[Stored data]
* * * *

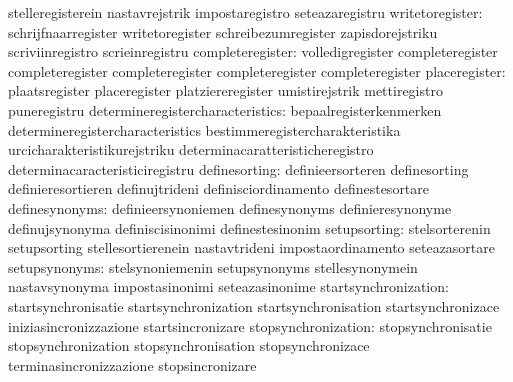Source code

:                                   stelleregisterein                nastavrejstrik
                                  impostaregistro                  seteazaregistru
                 writetoregister: schrijfnaarregister              writetoregister
                                  schreibezumregister              zapisdorejstriku
                                  scriviinregistro                 scrieinregistru
completeregister: volledigregister              completeregister
                  completeregister              completeregister
                  completeregister              completeregister
                   placeregister: plaatsregister                   placeregister
                                  platziereregister                umistirejstrik
                                  mettiregistro                    puneregistru
determineregistercharacteristics: bepaalregisterkenmerken          determineregistercharacteristics
                                  bestimmeregistercharakteristika  urcicharakteristikurejstriku
                                  determinacaratteristicheregistro determinacaracteristiciregistru
                   definesorting: definieersorteren                definesorting
                                  definieresortieren               definujtrideni
                                  definisciordinamento             definestesortare
                  definesynonyms: definieersynoniemen              definesynonyms
                                  definieresynonyme                definujsynonyma
                                  definiscisinonimi                definestesinonim
                    setupsorting: stelsorterenin                   setupsorting
                                  stellesortierenein               nastavtrideni
                                  impostaordinamento               seteazasortare
                   setupsynonyms: stelsynoniemenin                 setupsynonyms
                                  stellesynonymein                 nastavsynonyma
                                  impostasinonimi                  seteazasinonime
            startsynchronization: startsynchronisatie              startsynchronization
                                  startsynchronisation             startsynchronizace
                                  iniziasincronizzazione           startsincronizare
             stopsynchronization: stopsynchronisatie               stopsynchronization
                                  stopsynchronisation              stopsynchronizace
                                  terminasincronizzazione          stopsincronizare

* * * *

Please print each record above again exactly, but omit any pictures.

--- EXERCISE OUTPUT ---
Source code

:                                   stelleregisterein                nastavrejstrik
                                  impostaregistro                  seteazaregistru
                 writetoregister: schrijfnaarregister              writetoregister
                                  schreibezumregister              zapisdorejstriku
                                  scriviinregistro                 scrieinregistru
completeregister: volledigregister              completeregister
                  completeregister              completeregister
                  completeregister              completeregister
                   placeregister: plaatsregister                   placeregister
                                  platziereregister                umistirejstrik
                                  mettiregistro                    puneregistru
determineregistercharacteristics: bepaalregisterkenmerken          determineregistercharacteristics
                                  bestimmeregistercharakteristika  urcicharakteristikurejstriku
                                  determinacaratteristicheregistro determinacaracteristiciregistru
                   definesorting: definieersorteren                definesorting
                                  definieresortieren               definujtrideni
                                  definisciordinamento             definestesortare
                  definesynonyms: definieersynoniemen              definesynonyms
                                  definieresynonyme                definujsynonyma
                                  definiscisinonimi                definestesinonim
                    setupsorting: stelsorterenin                   setupsorting
                                  stellesortierenein               nastavtrideni
                                  impostaordinamento               seteazasortare
                   setupsynonyms: stelsynoniemenin                 setupsynonyms
                                  stellesynonymein                 nastavsynonyma
                                  impostasinonimi                  seteazasinonime
            startsynchronization: startsynchronisatie              startsynchronization
                                  startsynchronisation             startsynchronizace
                                  iniziasincronizzazione           startsincronizare
             stopsynchronization: stopsynchronisatie               stopsynchronization
                                  stopsynchronisation              stopsynchronizace
                                  terminasincronizzazione          stopsincronizare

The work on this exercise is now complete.